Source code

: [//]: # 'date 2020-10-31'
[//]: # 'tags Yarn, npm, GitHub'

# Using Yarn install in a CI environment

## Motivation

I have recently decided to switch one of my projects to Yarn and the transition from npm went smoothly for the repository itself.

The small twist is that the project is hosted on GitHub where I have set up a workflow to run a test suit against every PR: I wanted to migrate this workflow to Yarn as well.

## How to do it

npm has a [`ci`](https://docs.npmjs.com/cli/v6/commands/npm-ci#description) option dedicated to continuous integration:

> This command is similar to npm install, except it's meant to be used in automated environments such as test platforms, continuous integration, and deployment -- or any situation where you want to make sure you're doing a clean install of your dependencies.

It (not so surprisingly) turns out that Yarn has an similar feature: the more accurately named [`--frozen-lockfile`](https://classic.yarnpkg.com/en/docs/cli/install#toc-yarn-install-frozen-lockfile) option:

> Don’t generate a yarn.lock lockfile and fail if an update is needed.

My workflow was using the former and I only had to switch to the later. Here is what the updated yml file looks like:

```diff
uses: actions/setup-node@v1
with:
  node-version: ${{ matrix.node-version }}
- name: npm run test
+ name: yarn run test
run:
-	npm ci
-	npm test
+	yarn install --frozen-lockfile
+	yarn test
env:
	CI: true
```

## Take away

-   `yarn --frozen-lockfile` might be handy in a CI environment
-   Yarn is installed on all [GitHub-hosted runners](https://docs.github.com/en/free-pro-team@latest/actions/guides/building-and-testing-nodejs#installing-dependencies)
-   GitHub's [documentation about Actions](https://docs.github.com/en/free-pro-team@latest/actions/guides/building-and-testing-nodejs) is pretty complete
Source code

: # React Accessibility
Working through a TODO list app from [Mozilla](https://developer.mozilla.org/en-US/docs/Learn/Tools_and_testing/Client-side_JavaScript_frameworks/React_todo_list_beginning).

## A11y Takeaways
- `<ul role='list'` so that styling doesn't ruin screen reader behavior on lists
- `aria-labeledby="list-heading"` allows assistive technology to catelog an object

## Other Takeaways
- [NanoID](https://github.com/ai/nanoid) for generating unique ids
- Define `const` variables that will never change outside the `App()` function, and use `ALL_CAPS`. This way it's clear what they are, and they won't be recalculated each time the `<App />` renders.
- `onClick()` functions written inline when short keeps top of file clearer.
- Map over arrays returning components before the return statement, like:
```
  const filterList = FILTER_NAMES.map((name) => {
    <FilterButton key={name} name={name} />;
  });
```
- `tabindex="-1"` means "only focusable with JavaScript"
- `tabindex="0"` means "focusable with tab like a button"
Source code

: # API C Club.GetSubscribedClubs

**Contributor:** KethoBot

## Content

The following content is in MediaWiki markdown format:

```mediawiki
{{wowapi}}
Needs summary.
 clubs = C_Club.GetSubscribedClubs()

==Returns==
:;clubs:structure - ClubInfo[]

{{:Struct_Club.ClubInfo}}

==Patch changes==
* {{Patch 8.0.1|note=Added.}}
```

*EXERCISE INSTRUCTIONS:* Which lines in the listing hold the word "latest"? Copy them out.

*ANSWER SPACE:*
-   Yarn is installed on all [GitHub-hosted runners](https://docs.github.com/en/free-pro-team@latest/actions/guides/building-and-testing-nodejs#installing-dependencies)
-   GitHub's [documentation about Actions](https://docs.github.com/en/free-pro-team@latest/actions/guides/building-and-testing-nodejs) is pretty complete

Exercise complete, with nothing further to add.